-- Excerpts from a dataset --
------------------------------------------------------------

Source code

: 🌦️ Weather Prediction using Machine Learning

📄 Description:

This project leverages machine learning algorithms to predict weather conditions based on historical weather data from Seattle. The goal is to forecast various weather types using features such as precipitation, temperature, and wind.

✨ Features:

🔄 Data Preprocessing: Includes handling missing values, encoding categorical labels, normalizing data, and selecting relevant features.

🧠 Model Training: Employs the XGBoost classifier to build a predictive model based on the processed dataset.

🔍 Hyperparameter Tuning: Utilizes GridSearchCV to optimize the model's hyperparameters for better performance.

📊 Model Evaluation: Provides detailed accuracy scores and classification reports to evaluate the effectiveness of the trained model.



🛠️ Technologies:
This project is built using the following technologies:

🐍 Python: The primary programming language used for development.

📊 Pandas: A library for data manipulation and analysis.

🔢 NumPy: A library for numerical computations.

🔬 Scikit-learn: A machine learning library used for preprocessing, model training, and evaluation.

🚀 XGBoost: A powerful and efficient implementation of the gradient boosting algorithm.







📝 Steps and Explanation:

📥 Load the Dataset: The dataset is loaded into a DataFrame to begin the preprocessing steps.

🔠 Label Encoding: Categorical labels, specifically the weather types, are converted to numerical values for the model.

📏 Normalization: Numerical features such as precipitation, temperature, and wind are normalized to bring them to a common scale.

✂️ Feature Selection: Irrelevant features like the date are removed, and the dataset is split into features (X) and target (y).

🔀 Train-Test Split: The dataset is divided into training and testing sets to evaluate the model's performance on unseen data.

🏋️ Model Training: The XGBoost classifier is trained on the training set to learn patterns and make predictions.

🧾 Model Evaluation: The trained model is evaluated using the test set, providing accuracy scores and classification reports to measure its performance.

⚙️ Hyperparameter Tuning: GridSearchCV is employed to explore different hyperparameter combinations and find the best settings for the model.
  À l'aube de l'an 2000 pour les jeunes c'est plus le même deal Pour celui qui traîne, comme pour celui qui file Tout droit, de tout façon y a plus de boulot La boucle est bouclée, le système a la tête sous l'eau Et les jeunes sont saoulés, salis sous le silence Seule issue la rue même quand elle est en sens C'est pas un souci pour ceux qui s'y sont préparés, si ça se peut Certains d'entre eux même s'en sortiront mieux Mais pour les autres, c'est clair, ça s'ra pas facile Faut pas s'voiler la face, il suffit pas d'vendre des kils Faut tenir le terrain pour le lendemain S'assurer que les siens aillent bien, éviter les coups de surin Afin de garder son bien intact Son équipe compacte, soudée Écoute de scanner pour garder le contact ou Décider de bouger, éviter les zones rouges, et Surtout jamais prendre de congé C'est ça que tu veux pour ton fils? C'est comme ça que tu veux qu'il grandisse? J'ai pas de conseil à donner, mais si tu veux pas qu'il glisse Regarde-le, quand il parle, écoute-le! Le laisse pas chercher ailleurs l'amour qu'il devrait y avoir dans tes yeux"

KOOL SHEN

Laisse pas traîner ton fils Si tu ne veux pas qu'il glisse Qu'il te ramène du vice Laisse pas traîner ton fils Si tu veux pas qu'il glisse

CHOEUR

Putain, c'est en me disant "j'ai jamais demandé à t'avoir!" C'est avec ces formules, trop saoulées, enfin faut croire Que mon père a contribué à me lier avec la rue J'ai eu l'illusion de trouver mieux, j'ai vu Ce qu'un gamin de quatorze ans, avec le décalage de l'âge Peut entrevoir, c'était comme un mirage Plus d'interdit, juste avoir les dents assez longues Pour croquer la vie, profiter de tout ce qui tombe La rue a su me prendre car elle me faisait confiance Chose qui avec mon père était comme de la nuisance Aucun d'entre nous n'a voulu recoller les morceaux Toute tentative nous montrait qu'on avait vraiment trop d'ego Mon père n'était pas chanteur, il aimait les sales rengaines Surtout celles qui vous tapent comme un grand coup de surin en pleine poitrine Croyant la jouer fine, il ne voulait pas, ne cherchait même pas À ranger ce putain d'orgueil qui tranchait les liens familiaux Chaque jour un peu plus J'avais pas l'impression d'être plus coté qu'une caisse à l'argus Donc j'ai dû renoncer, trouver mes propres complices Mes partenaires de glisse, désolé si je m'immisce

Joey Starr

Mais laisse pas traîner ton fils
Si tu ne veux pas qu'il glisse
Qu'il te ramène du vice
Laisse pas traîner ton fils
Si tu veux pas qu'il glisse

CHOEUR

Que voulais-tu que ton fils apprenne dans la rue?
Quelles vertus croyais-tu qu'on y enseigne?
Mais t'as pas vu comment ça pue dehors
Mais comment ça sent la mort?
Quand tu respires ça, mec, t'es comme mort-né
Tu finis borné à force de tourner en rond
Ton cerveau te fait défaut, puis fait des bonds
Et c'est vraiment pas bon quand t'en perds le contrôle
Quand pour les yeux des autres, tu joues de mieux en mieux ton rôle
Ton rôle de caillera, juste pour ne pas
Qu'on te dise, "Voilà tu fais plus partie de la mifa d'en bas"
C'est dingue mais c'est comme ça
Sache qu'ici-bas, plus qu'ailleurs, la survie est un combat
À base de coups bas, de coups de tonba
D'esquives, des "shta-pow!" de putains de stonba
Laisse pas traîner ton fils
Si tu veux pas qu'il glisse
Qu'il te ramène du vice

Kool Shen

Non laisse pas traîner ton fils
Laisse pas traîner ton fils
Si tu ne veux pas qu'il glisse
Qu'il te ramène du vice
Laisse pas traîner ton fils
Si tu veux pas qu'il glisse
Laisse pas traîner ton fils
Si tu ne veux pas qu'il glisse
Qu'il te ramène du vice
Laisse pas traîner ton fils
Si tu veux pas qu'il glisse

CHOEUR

------------------------------------------------------------

The full set of data above must come back exactly as written.

Source code

: 🌦️ Weather Prediction using Machine Learning

📄 Description:

This project leverages machine learning algorithms to predict weather conditions based on historical weather data from Seattle. The goal is to forecast various weather types using features such as precipitation, temperature, and wind.

✨ Features:

🔄 Data Preprocessing: Includes handling missing values, encoding categorical labels, normalizing data, and selecting relevant features.

🧠 Model Training: Employs the XGBoost classifier to build a predictive model based on the processed dataset.

🔍 Hyperparameter Tuning: Utilizes GridSearchCV to optimize the model's hyperparameters for better performance.

📊 Model Evaluation: Provides detailed accuracy scores and classification reports to evaluate the effectiveness of the trained model.



🛠️ Technologies:
This project is built using the following technologies:

🐍 Python: The primary programming language used for development.

📊 Pandas: A library for data manipulation and analysis.

🔢 NumPy: A library for numerical computations.

🔬 Scikit-learn: A machine learning library used for preprocessing, model training, and evaluation.

🚀 XGBoost: A powerful and efficient implementation of the gradient boosting algorithm.







📝 Steps and Explanation:

📥 Load the Dataset: The dataset is loaded into a DataFrame to begin the preprocessing steps.

🔠 Label Encoding: Categorical labels, specifically the weather types, are converted to numerical values for the model.

📏 Normalization: Numerical features such as precipitation, temperature, and wind are normalized to bring them to a common scale.

✂️ Feature Selection: Irrelevant features like the date are removed, and the dataset is split into features (X) and target (y).

🔀 Train-Test Split: The dataset is divided into training and testing sets to evaluate the model's performance on unseen data.

🏋️ Model Training: The XGBoost classifier is trained on the training set to learn patterns and make predictions.

🧾 Model Evaluation: The trained model is evaluated using the test set, providing accuracy scores and classification reports to measure its performance.

⚙️ Hyperparameter Tuning: GridSearchCV is employed to explore different hyperparameter combinations and find the best settings for the model.
  À l'aube de l'an 2000 pour les jeunes c'est plus le même deal Pour celui qui traîne, comme pour celui qui file Tout droit, de tout façon y a plus de boulot La boucle est bouclée, le système a la tête sous l'eau Et les jeunes sont saoulés, salis sous le silence Seule issue la rue même quand elle est en sens C'est pas un souci pour ceux qui s'y sont préparés, si ça se peut Certains d'entre eux même s'en sortiront mieux Mais pour les autres, c'est clair, ça s'ra pas facile Faut pas s'voiler la face, il suffit pas d'vendre des kils Faut tenir le terrain pour le lendemain S'assurer que les siens aillent bien, éviter les coups de surin Afin de garder son bien intact Son équipe compacte, soudée Écoute de scanner pour garder le contact ou Décider de bouger, éviter les zones rouges, et Surtout jamais prendre de congé C'est ça que tu veux pour ton fils? C'est comme ça que tu veux qu'il grandisse? J'ai pas de conseil à donner, mais si tu veux pas qu'il glisse Regarde-le, quand il parle, écoute-le! Le laisse pas chercher ailleurs l'amour qu'il devrait y avoir dans tes yeux"

KOOL SHEN

Laisse pas traîner ton fils Si tu ne veux pas qu'il glisse Qu'il te ramène du vice Laisse pas traîner ton fils Si tu veux pas qu'il glisse

CHOEUR

Putain, c'est en me disant "j'ai jamais demandé à t'avoir!" C'est avec ces formules, trop saoulées, enfin faut croire Que mon père a contribué à me lier avec la rue J'ai eu l'illusion de trouver mieux, j'ai vu Ce qu'un gamin de quatorze ans, avec le décalage de l'âge Peut entrevoir, c'était comme un mirage Plus d'interdit, juste avoir les dents assez longues Pour croquer la vie, profiter de tout ce qui tombe La rue a su me prendre car elle me faisait confiance Chose qui avec mon père était comme de la nuisance Aucun d'entre nous n'a voulu recoller les morceaux Toute tentative nous montrait qu'on avait vraiment trop d'ego Mon père n'était pas chanteur, il aimait les sales rengaines Surtout celles qui vous tapent comme un grand coup de surin en pleine poitrine Croyant la jouer fine, il ne voulait pas, ne cherchait même pas À ranger ce putain d'orgueil qui tranchait les liens familiaux Chaque jour un peu plus J'avais pas l'impression d'être plus coté qu'une caisse à l'argus Donc j'ai dû renoncer, trouver mes propres complices Mes partenaires de glisse, désolé si je m'immisce

Joey Starr

Mais laisse pas traîner ton fils
Si tu ne veux pas qu'il glisse
Qu'il te ramène du vice
Laisse pas traîner ton fils
Si tu veux pas qu'il glisse

CHOEUR

Que voulais-tu que ton fils apprenne dans la rue?
Quelles vertus croyais-tu qu'on y enseigne?
Mais t'as pas vu comment ça pue dehors
Mais comment ça sent la mort?
Quand tu respires ça, mec, t'es comme mort-né
Tu finis borné à force de tourner en rond
Ton cerveau te fait défaut, puis fait des bonds
Et c'est vraiment pas bon quand t'en perds le contrôle
Quand pour les yeux des autres, tu joues de mieux en mieux ton rôle
Ton rôle de caillera, juste pour ne pas
Qu'on te dise, "Voilà tu fais plus partie de la mifa d'en bas"
C'est dingue mais c'est comme ça
Sache qu'ici-bas, plus qu'ailleurs, la survie est un combat
À base de coups bas, de coups de tonba
D'esquives, des "shta-pow!" de putains de stonba
Laisse pas traîner ton fils
Si tu veux pas qu'il glisse
Qu'il te ramène du vice

Kool Shen

Non laisse pas traîner ton fils
Laisse pas traîner ton fils
Si tu ne veux pas qu'il glisse
Qu'il te ramène du vice
Laisse pas traîner ton fils
Si tu veux pas qu'il glisse
Laisse pas traîner ton fils
Si tu ne veux pas qu'il glisse
Qu'il te ramène du vice
Laisse pas traîner ton fils
Si tu veux pas qu'il glisse

CHOEUR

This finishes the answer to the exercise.